For the first few years of their married life, the couple lived with Nikolaos’ parents, namely Ioannis Pantelakis and Kalliope, née Nik. Kitsiki, at their residence on Charilaou Trikoupi Street in the centre of Athens. Later on, when Aristovoulos Zannos, Elmina’s father, had a new three-story house built nearby, Elmina and Nikolaos moved there and lived with Aristovoulos’ family. In any case, Nikolaos’ family residence was to be the dowry received by his sister, Marietta, when she married Merchant Stylianos K. Vlastos.
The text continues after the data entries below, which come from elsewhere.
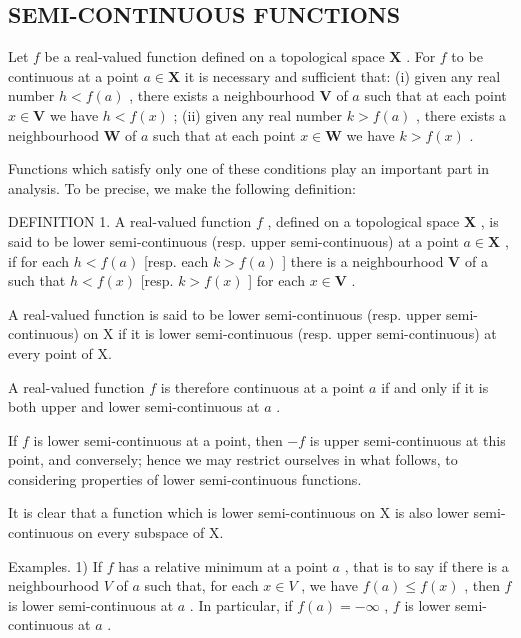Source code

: \subsection{SEMI-CONTINUOUS FUNCTIONS}

Let \(f\) be a real-valued function defined on a topological space \(\mathbf{X}\) . For \(f\) to be continuous at a point \(a \in \mathbf{X}\) it is necessary and sufficient that: (i) given any real number \(h < f(a)\) , there exists a neighbourhood \(\mathbf{V}\) of \(a\) such that at each point \(x \in \mathbf{V}\) we have \(h < f(x)\) ; (ii) given any real number \(k > f(a)\) , there exists a neighbourhood \(\mathbf{W}\) of \(a\) such that at each point \(x \in \mathbf{W}\) we have \(k > f(x)\) .

Functions which satisfy only one of these conditions play an important part in analysis. To be precise, we make the following definition:

DEFINITION 1. A real-valued function \(f\) , defined on a topological space \(\mathbf{X}\) , is said to be lower semi-continuous (resp. upper semi-continuous) at a point \(a \in \mathbf{X}\) , if for each \(h < f(a)\) {[}resp. each \(k > f(a)\) {]} there is a neighbourhood \(\mathbf{V}\) of a such that \(h < f(x)\) {[}resp. \(k > f(x)\) {]} for each \(x \in \mathbf{V}\) .

A real-valued function is said to be lower semi-continuous (resp. upper semi-continuous) on X if it is lower semi-continuous (resp. upper semi-continuous) at every point of X.

A real-valued function \(f\) is therefore continuous at a point \(a\) if and only if it is both upper and lower semi-continuous at \(a\) .

If \(f\) is lower semi-continuous at a point, then \(-f\) is upper semi-continuous at this point, and conversely; hence we may restrict ourselves in what follows, to considering properties of lower semi-continuous functions.

It is clear that a function which is lower semi-continuous on X is also lower semi-continuous on every subspace of X.

Examples. 1) If \(f\) has a relative minimum at a point \(a\) , that is to say if there is a neighbourhood \(V\) of \(a\) such that, for each \(x \in V\) , we have \(f(a) \leqslant f(x)\) , then \(f\) is lower semi-continuous at \(a\) . In particular, if \(f(a) = -\infty\) , \(f\) is lower semi-continuous at \(a\) .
Elmina’s contribution to society in matters pertinent to education, child upbringing and protection, as well as women’s rights was quite significant. She joined the Socialist Women’s Group, founded in 1919 (a branch of the Socialist Labour Party of Greece) and, as of 1922, she participated in the three-member Committee of the League for Women’s Rights [Syndesmos gia ta Dikaiomata tis Gynaikas] founded in 1920. She served as the Chairwoman of the National Council of Greek Women from 1947 to 196634. She participated in numerous international conventions, such as the General Assembly of the International Union of Family Organisations in Geneva in 1948, as well as numerous others. Elmina was also an active participant in the First World Conference of Women organised in Athens in 1951. She was one of the first women Councillors of the City of Athens, in 1949–1951, and fought for women’s suffrage in the general elections. Due to all of these activities, Elmina Pantelaki was invited by the US Government as the leader of the women’s movement in Greece to go on a four-month-tour of the USA and deliver a series of speeches. For this activity, the Greek State presented her with a medal and the Municipality of Athens awarded her the golden key of the City of Athens. She died in Athens in April 196835.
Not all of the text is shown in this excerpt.